Changing your perspective when all your life you’ve been taught to think a different way is easier said than done. If it means becoming a happier person on the inside though, then it’s worth the practice. It has definitely been a hard thing for me to wrap my head around but it’s made me appreciate myself more instead of bringing myself down. I’m not invincible though, none of us are. I still have my insecurity’s I’ve just decided I deserve to have people in my life that make my insecurities seem smaller. It’s a heavy burden to bare deciding between the head and the heart sometimes. I remember when I was going through my break up and I had to accept what my brain knew for what my heart felt. It was hard to deal with the fact that my relationship was over. That it had to be done, that dragging it on would only hurt us more. Knowing that but also feeling my heart hurt as if it was screaming “BUT I LOVE HIM!” I’m not goanna lie and say that shit was easy cause it’s never easy letting go of someone you love, but it sure as hell was empowering.
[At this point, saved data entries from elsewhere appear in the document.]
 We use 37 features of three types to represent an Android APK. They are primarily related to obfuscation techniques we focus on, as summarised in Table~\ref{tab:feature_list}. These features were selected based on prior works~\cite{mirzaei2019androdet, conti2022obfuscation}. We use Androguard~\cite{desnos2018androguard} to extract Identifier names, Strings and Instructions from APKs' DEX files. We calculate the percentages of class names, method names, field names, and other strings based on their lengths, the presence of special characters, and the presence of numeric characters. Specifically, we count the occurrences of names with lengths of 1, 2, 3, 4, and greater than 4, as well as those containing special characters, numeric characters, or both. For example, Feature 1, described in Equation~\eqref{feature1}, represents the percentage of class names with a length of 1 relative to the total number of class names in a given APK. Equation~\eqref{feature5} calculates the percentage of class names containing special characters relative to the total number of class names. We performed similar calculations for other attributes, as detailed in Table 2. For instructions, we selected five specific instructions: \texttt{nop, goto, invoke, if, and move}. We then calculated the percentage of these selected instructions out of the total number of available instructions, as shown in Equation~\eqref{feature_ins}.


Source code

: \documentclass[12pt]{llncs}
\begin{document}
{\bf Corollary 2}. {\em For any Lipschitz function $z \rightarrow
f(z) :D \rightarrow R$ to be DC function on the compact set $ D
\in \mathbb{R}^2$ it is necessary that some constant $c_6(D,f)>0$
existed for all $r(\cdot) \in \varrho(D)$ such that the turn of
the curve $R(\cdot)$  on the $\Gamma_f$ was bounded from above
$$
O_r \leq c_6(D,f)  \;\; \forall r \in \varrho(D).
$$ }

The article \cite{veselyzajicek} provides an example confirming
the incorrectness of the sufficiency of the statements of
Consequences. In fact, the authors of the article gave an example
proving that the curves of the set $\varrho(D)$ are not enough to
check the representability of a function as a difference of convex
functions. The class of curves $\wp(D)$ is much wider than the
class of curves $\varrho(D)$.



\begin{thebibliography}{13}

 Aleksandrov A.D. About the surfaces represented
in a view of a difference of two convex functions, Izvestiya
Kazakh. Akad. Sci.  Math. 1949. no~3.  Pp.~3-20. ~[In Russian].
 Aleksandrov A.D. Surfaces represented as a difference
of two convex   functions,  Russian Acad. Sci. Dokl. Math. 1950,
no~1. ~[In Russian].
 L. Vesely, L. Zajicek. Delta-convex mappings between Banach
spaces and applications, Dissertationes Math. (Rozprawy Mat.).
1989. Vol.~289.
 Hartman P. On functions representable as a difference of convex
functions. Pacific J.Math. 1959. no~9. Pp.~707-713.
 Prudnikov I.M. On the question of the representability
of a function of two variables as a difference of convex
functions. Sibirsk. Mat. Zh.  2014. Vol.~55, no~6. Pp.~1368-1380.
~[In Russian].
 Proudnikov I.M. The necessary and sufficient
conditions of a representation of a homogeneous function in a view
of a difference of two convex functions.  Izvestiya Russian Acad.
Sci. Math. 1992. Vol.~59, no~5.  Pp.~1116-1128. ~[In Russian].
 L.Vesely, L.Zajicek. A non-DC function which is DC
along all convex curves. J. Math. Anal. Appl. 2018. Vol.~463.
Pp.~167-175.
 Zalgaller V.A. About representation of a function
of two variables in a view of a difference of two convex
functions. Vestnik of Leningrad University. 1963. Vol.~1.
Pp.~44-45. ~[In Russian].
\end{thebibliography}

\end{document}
So basically, what my rant of a blog is about is to encourage all those beautiful souls out there to do you boo! Respect your way of life do not hinder your true self for those who do not appreciate how different you are from the rest. Do not let the fear of rejection stop you from putting yourself out there. Keep moving along and try and try again. Realize who you are and what it is you want and deserve. Do not resent those who choose to not accept you in their life. Respect that they made a choice to decide what they wanted in their life. Thank them for not wasting your time. Its only you who has to live within your mind, choose a life where the love is unconditional, unwavering, and true. So, for those of you who have so kindly made it this far in my post I leave you with what I have thought to be some of the best advice I have been given. Obviously from my dad who has taught me to not settle for it will only make me weak, this is what I live by. Love and care for whoever you want, as much as you want, give love for it is the greatest gift of all. But at the end of the day be sure to love yourself just a little bit more. For this is not selfishness this is mandatory for a balanced life.